#### Task details
Find the word "Testing" in the listing. Copy out each line where it occurs.

Segment Start: Source data

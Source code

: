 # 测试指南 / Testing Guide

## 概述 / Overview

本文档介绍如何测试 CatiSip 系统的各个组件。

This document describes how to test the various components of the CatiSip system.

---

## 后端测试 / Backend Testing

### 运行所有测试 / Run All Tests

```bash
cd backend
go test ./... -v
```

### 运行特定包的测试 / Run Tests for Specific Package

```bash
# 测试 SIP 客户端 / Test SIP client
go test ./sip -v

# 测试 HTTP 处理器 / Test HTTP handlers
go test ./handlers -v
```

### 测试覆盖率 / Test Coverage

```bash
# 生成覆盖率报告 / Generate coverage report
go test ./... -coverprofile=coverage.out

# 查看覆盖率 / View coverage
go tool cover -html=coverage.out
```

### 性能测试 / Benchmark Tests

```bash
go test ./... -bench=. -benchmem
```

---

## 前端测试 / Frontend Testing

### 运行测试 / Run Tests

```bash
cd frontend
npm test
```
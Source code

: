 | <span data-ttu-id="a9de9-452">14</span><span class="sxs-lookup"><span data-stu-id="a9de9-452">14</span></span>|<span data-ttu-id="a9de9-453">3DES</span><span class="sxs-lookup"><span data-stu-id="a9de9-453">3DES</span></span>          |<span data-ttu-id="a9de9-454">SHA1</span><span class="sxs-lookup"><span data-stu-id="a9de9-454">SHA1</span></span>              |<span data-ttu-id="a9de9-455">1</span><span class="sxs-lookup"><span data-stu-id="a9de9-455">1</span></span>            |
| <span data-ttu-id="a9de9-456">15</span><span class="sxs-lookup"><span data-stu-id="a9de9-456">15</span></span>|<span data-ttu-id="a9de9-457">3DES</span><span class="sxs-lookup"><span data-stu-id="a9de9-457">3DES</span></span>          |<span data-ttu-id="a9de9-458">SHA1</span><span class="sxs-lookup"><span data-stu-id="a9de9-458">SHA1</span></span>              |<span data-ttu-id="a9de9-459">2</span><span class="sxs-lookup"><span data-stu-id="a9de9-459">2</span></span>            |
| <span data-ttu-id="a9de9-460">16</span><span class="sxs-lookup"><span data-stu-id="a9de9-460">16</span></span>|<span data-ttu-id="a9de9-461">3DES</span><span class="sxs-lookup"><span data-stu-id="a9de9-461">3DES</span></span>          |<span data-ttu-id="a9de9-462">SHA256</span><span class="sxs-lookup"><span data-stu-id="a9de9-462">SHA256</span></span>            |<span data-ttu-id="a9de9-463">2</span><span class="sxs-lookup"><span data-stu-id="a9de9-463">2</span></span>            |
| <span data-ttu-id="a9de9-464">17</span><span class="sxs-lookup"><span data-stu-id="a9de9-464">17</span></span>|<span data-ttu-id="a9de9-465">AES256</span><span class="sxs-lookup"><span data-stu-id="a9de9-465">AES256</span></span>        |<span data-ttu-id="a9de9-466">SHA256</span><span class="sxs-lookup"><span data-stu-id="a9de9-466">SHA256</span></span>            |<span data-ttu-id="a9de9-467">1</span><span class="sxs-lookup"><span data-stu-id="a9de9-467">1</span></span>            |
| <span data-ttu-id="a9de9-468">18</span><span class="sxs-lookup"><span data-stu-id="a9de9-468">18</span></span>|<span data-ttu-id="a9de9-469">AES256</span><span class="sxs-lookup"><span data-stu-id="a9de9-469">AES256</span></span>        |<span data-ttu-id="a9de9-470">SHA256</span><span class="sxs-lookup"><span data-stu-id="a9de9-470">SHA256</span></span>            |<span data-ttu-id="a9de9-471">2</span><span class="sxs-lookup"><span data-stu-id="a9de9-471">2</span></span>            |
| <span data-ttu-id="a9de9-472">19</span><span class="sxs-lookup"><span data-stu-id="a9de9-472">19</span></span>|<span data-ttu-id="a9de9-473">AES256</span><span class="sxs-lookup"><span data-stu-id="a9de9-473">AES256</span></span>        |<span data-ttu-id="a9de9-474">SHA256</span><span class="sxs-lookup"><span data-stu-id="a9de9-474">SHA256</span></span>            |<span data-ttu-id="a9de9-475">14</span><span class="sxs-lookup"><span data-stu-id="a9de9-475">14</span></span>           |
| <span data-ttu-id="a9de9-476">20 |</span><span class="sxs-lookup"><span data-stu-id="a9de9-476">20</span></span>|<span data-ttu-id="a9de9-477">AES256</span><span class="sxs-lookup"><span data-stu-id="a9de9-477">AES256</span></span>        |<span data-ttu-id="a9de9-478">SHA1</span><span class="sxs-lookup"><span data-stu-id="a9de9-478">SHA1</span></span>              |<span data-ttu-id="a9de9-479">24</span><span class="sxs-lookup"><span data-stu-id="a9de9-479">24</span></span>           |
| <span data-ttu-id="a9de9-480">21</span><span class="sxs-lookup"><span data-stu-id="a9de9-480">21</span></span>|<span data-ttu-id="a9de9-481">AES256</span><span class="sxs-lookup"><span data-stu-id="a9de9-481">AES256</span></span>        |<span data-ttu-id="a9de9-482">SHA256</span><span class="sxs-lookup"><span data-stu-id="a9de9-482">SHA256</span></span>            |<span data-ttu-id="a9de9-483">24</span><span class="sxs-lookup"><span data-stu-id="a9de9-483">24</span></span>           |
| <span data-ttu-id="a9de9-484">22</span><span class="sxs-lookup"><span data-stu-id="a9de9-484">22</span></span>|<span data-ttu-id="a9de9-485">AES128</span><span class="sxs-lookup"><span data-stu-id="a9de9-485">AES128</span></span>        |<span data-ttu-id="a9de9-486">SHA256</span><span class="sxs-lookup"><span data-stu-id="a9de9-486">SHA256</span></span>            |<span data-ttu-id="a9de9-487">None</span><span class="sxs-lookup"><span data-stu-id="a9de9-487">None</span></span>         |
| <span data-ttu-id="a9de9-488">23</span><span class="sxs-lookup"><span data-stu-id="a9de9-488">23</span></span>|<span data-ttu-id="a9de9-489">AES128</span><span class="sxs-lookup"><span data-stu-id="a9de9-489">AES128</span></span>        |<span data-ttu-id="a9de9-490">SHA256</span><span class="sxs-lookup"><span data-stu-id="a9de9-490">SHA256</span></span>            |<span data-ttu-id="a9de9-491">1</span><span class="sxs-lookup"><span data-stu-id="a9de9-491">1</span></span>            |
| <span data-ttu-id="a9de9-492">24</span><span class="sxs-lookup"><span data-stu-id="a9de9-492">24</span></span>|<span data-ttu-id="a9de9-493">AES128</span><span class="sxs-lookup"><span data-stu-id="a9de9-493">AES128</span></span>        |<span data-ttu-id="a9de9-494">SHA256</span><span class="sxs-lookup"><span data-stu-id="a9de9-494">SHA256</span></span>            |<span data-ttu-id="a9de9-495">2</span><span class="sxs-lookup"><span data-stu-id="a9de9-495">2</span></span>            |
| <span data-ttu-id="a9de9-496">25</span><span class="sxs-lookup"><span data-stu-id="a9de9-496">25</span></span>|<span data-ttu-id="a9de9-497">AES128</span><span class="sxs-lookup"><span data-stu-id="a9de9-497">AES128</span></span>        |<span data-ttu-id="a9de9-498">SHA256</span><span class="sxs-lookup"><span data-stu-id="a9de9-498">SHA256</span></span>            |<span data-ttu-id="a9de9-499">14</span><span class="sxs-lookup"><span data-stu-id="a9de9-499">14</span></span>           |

Segment End: Source data

#### Solution for this task
: # 测试指南 / Testing Guide
## 后端测试 / Backend Testing
## 前端测试 / Frontend Testing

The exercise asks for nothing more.